Context Mediation is a field of research that is concerned with the interchange of information
across different environments, which provides a vehicle to bridge
semantic gaps amongst disparate entities. Knowledge Discovery
is concerned with the extraction of actionable information from
large databases. A challenge that has received relatively little
attention is knowledge discovery in a highly disparate environment,
that is multiple heterogeneous data sources, multiple domain knowledge
sources and multiple knowledge patterns. This thesis tackles
the problem of semantic interoperability amongst data, domain
knowledge and knowledge patterns in a knowledge discovery process
using context mediation.
Context fundamentals are
introduced, which encompasses the concepts of context identity,
semantic values, contextual equivalence, contextual orders, contextual
distance, inheritance of contexts, and inter-ontology relationships.
Based on this foundation, the principles of context mediators
for data, domain knowledge and knowledge patterns are outlined,
a context mediator prototype is developed and performance tests
are carried out. Expanding on these rudimentary elements, context
mediation is introduced for data, domain knowledge and knowledge
patterns.
Contextual data mediation
is concerned about semantic conflicts among heterogeneous data sources
which are used as input for knowledge discovery. In order to treat
contexts as first class citizens and allow inheritance as well
as overloading and overriding operations, an object data model
has been chosen, namely ODMG. In addition to extending the ODMG
meta model, also its object definition language and object query
counterpart have been extended appropriately.

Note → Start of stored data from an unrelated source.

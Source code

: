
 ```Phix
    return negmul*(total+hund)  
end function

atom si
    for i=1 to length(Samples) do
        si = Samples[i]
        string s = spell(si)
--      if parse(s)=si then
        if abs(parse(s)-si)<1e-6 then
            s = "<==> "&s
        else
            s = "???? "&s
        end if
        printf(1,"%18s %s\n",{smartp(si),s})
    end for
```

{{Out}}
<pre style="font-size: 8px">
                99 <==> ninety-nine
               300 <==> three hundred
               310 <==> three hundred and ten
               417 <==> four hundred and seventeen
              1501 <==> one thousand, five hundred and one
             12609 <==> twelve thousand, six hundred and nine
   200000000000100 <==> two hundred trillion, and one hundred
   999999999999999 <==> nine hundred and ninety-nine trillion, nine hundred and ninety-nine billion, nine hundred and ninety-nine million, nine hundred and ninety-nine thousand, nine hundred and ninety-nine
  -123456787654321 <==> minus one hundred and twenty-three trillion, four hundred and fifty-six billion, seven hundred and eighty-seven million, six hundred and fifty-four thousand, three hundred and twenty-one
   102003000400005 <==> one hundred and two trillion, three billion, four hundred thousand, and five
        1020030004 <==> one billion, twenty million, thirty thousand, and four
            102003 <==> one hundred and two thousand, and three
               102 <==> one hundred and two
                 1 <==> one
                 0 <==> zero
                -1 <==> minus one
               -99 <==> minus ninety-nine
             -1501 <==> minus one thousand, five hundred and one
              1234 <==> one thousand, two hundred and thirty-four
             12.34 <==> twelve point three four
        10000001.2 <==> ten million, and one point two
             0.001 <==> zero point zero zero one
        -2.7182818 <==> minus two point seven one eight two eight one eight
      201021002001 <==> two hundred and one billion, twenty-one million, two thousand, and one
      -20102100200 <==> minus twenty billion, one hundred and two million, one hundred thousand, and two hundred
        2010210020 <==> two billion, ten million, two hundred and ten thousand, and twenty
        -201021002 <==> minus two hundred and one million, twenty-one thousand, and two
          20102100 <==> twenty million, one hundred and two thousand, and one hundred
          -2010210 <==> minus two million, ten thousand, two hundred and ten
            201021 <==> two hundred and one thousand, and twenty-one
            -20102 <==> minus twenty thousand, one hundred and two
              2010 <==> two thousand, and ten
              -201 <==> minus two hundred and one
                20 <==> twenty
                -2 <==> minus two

Contextual domain knowledge
mediation deals with the integration
of pre-existing knowledge about data, preferences and biases generated
in multiple contexts, which is incorporated in the knowledge discovery
process. Different types of contextual domain knowledge are formulated,
namely taxonomies, constraints, user preferences, and previously
discovered knowledge. In order to allow the support of subjective
and objective domain knowledge, context mediation among different
domain knowledge entities is proposed, which is compatible with
the context mediation formulated earlier.
Contextual knowledge
pattern mediation is concerned about
the interpretation of the outputs from data mining algorithms
from different perspectives. An object-oriented framework is presented
that models the output of virtually any knowledge discovery exercise.
Based on the proposed skeleton, two operations are developed,
which allow the viewing or interpreting of data mining output
within different contexts. Contextual ranking allows the ordering
of information based on qualitative and quantitative information.
Three manipulative operations are introduced which provide a further
vehicle to tailor knowledge sets, namely balancing, boosting,
and inversion. Comparison of discovered knowledge provides a powerful
mechanism to evaluate the equivalence between two or more knowledge
patterns or pattern objects. A summary value is introduced which
is used to calculate pattern equivalence and example summary values
have been given for segments and associations.
All presented techniques,
methods and models are applied in real-world scenarios, covering
disciplines from a wide range of industry, namely web mining and
marketing, manufacturing, meteorology and internationalisation.
When feasible industry standards were utilised, for instance ODMG,
PMML and KQML.
The carried out research
has resulted in almost fifty international publications, including
a co-authorship of a book, a journal editorship, four journal
publications, three book chapters, and one best paper award.